Tanrım neler oluyor diye geçirdi içinden. Belki de en doğrusu bu diyerek iknaya çalıştı kendini.
Yine bir toplantı nedeniyle bir araya gelmişlerdi bu defa yanında bir bayan vardı ve tanıştırdı suyu işte en yakın dostum Su diyerek. Kadın sıradan bir kadındı, özensiz kılığıyla, fazla bakımlı olmayan haliyle ilgi çekmeyen biriydi. Kadın Suya hayranlıkla bir tabloya bakar gibi bakıyordu. Toplantı boyunca Suyu sorguladı en iyi dostum dediği Toprak hayatıyla ilgili ve Su sabırla cevapladı hepsini. Toplantı boyunca aşkım, canım Toprağın etrafındaydı kadın. Düştüğü duruma inanamıyordu ve hala siyah beyaz filmlerdeki gibi düşünmekle suçluyordu kendini.
Toprak dürüst ve duyarlı bir erkekti ve Su hala evli olduğu için ve belki de yine filmlerdeki gibi ayrı dünyaların insanları olduklarını düşündüğü için Suyu kendinden soğutmaya çalışıyordu.
Bayan arkadaşı samimi olmaya çalışıyordu aşkının bu en iyi dostuyla ama temkinliydi Su, nedense bu kadını sevmemişti hiç, onu kıskanmadığına çok emindi çünkü asla kıyaslayamazdı kendinle ama Toprak için korkuyordu sanki bu kadın ona çok zarar verecek gibi hissediyordu Evladını korumak isteyen Anne gibi hissediyordu. Her konuşmalarında sinsice sorguluyordu suyu kadın ve Su bundan çok sıkılmış ve artık bu soruları Toprağa sorması gerektiğini söylemişti.
Tanrım dedi belki de seni seviyorum dese bundan sonraki yaşamımıza birlikte devam edebiliriz diye düşündü. Ardından gerçeklerle yüz, yüze geldi. Onu gerçekten seviyor muydu bundan emin değildi ki, yaşadıklarını, hissettiklerini çözemiyordu. Toprak net olsa çözecekti büyük bir ihtimalle kendi duygularını diye düşündü.
İki iyi dost olarak devam ettiler yaşantılarına. Ta ki o güne kadar…!!!
O çok değerli, o çok özel Su hiçbir uyarı almadığı halde, öncesinde en küçük bir rica ve açıklama olmaksızın azarlanırcasına hayatımdan çık sözünü duyuyordu Topraktan ,( sanki hiç olmuş gibi) arkadaşıyla tartışma yaşadığını , arkadaşının Sudan rahatsız olduğunu bildiriyordu. Şaşkındı Su. Suya bunları bir başka dille anlatabilirdi oysa ve çok iyi biliyordu ki Su onu çok iyi anlardı. Ama o Suya bir fahişe gibi davranıyordu şimdi. Su her zamanki erdemiyle peki , çıkıyorum hayatından dedi.

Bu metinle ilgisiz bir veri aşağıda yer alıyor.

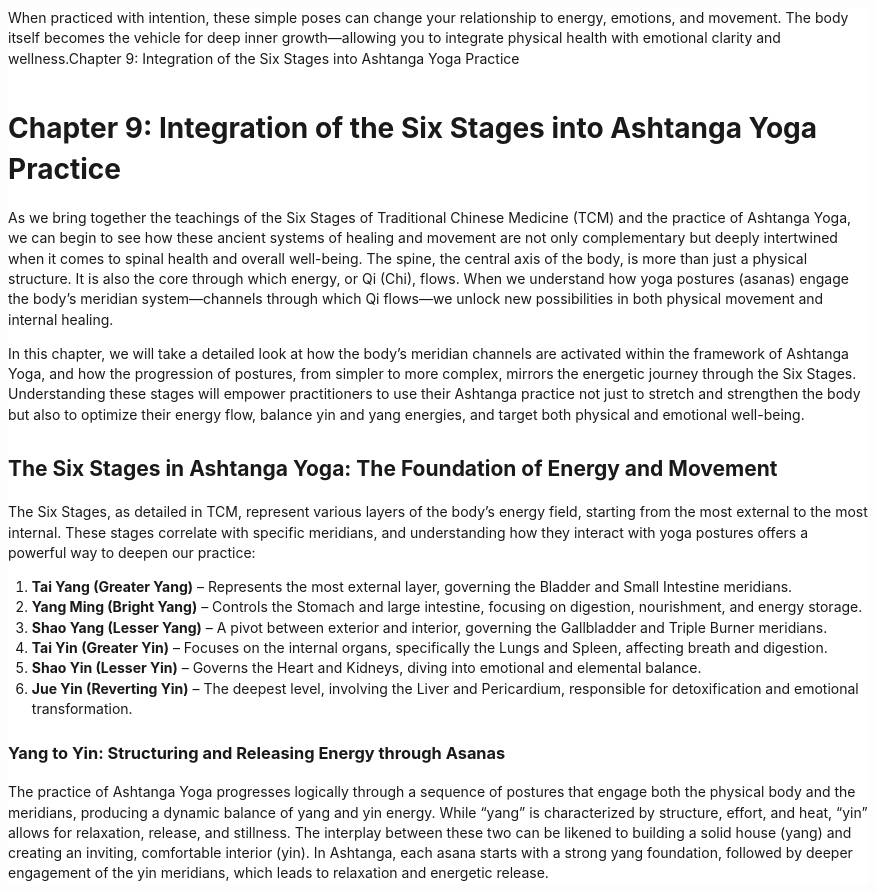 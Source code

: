When practiced with intention, these simple poses can change your relationship to energy, emotions, and movement. The body itself becomes the vehicle for deep inner growth—allowing you to integrate physical health with emotional clarity and wellness.Chapter 9: Integration of the Six Stages into Ashtanga Yoga Practice

# Chapter 9: Integration of the Six Stages into Ashtanga Yoga Practice

As we bring together the teachings of the Six Stages of Traditional Chinese Medicine (TCM) and the practice of Ashtanga Yoga, we can begin to see how these ancient systems of healing and movement are not only complementary but deeply intertwined when it comes to spinal health and overall well-being. The spine, the central axis of the body, is more than just a physical structure. It is also the core through which energy, or Qi (Chi), flows. When we understand how yoga postures (asanas) engage the body’s meridian system—channels through which Qi flows—we unlock new possibilities in both physical movement and internal healing. 

In this chapter, we will take a detailed look at how the body’s meridian channels are activated within the framework of Ashtanga Yoga, and how the progression of postures, from simpler to more complex, mirrors the energetic journey through the Six Stages. Understanding these stages will empower practitioners to use their Ashtanga practice not just to stretch and strengthen the body but also to optimize their energy flow, balance yin and yang energies, and target both physical and emotional well-being.

## **The Six Stages in Ashtanga Yoga: The Foundation of Energy and Movement**

The Six Stages, as detailed in TCM, represent various layers of the body’s energy field, starting from the most external to the most internal. These stages correlate with specific meridians, and understanding how they interact with yoga postures offers a powerful way to deepen our practice:

1. **Tai Yang (Greater Yang)** – Represents the most external layer, governing the Bladder and Small Intestine meridians.
2. **Yang Ming (Bright Yang)** – Controls the Stomach and large intestine, focusing on digestion, nourishment, and energy storage.
3. **Shao Yang (Lesser Yang)** – A pivot between exterior and interior, governing the Gallbladder and Triple Burner meridians.
4. **Tai Yin (Greater Yin)** – Focuses on the internal organs, specifically the Lungs and Spleen, affecting breath and digestion.
5. **Shao Yin (Lesser Yin)** – Governs the Heart and Kidneys, diving into emotional and elemental balance.
6. **Jue Yin (Reverting Yin)** – The deepest level, involving the Liver and Pericardium, responsible for detoxification and emotional transformation.

### **Yang to Yin: Structuring and Releasing Energy through Asanas**

The practice of Ashtanga Yoga progresses logically through a sequence of postures that engage both the physical body and the meridians, producing a dynamic balance of yang and yin energy. While “yang” is characterized by structure, effort, and heat, “yin” allows for relaxation, release, and stillness. The interplay between these two can be likened to building a solid house (yang) and creating an inviting, comfortable interior (yin). In Ashtanga, each asana starts with a strong yang foundation, followed by deeper engagement of the yin meridians, which leads to relaxation and energetic release.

Bu davranıştı kahreden ve ağlatan Suyu, hak etmediğini düşünüyordu, bir fahişe gibi yattığı sıradan kadınların bulunduğu listedeydi demek ki ismi, sadece buydu demek ki ondaki yerim diye düşünmeden edemiyordu.
Her zaman olduğu gibi ayağa kalktı ve bir süre uzaklaşmaya karar verdi tüm tanıdık yüzlerden ve hazırlıklarını yapıp Avşaya doğru yola çıktı. Deniz havasının iyi geleceğini düşünmüştü. Adaya inip bir motele yerleştikten sonra denize girmiş, kitabını okumuş sakin bir gün geçirmişti.Akşam yemeğini yemek için sahil boyunda yürüyor uygun bir yer arıyordu. Bir balıkçı gördü ve oturdu hemen. Balığını ve salatasını söyledi , yanınada Avşanın o muhteşem şarabından rica etti.

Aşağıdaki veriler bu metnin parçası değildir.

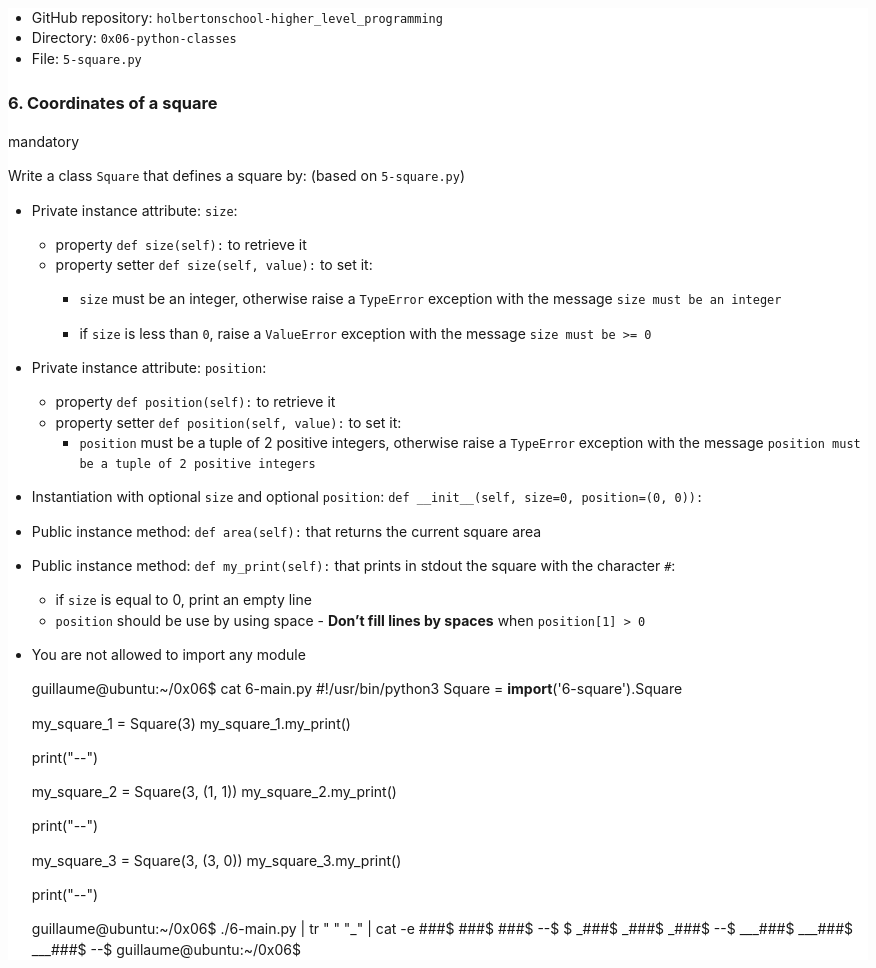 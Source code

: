 * GitHub repository: `holbertonschool-higher_level_programming`
* Directory: `0x06-python-classes`
* File: `5-square.py`

### 6\. Coordinates of a square

mandatory

Write a class `Square` that defines a square by: (based on `5-square.py`)

* Private instance attribute: `size`:
    * property `def size(self):` to retrieve it
    * property setter `def size(self, value):` to set it:
        * `size` must be an integer, otherwise raise a `TypeError` exception with the message `size must be an integer`  
            
        * if `size` is less than `0`, raise a `ValueError` exception with the message `size must be >= 0`
* Private instance attribute: `position`:
    * property `def position(self):` to retrieve it
    * property setter `def position(self, value):` to set it:
        * `position` must be a tuple of 2 positive integers, otherwise raise a `TypeError` exception with the message `position must be a tuple of 2 positive integers`  
            
* Instantiation with optional `size` and optional `position`: `def __init__(self, size=0, position=(0, 0)):`
* Public instance method: `def area(self):` that returns the current square area
* Public instance method: `def my_print(self):` that prints in stdout the square with the character `#`:
    * if `size` is equal to 0, print an empty line
    * `position` should be use by using space - **Don’t fill lines by spaces** when `position[1] > 0`
* You are not allowed to import any module

    guillaume@ubuntu:~/0x06$ cat 6-main.py
    #!/usr/bin/python3
    Square = __import__('6-square').Square
    
    my_square_1 = Square(3)
    my_square_1.my_print()
    
    print("--")
    
    my_square_2 = Square(3, (1, 1))
    my_square_2.my_print()
    
    print("--")
    
    my_square_3 = Square(3, (3, 0))
    my_square_3.my_print()
    
    print("--")
    
    guillaume@ubuntu:~/0x06$ ./6-main.py | tr " " "_" | cat -e
    ###$
    ###$
    ###$
    --$
    $
    _###$
    _###$
    _###$
    --$
    ___###$
    ___###$
    ___###$
    --$
    guillaume@ubuntu:~/0x06$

Bir mutluluk hisseti içinde , bir huzur. Güneş güne veda ediyorken denizi kızıla boyuyordu, bardağı bir dikişte içti ve ufka bakarak vay be dedi, vay be….!!! Bu sözü o son konuşmadan sonra çok sık söylüyordu. Vay be Toprak demek yattığın sıradan kadınlardan biriydim , hatta belki onlara bile bu derece kaba olmamışsındır. Şerefe Toprak, Su Topraktan çekildi işte diyerek kadehini kaldırarak gülümsedi.
Sokak çalgıcıları gelmiş masalara konserler veriyordu. Söylenen her şarkı içini acıtıyordu Suyun ve içtikçe içiyor her defasında vay be diyerek kadehini yediği vurguna kaldırıyordu.
Epey içmişti, teşekkür ederek hesabı istedi ve kalktı. Yürümeye başlamıştı.
İşte şimdi burada öyle küçüçük bir kız çocuğu gibi , savunmasız bir bahar tomurcuğu gibi oturuyordu.
Bizim sohbetimiz bittiğinde öğlen olmuştu. Onu moteline bırakırken ne zaman dilerse beni arayabileceğini söyleyerek ve telefonumu vererek ayrıldım.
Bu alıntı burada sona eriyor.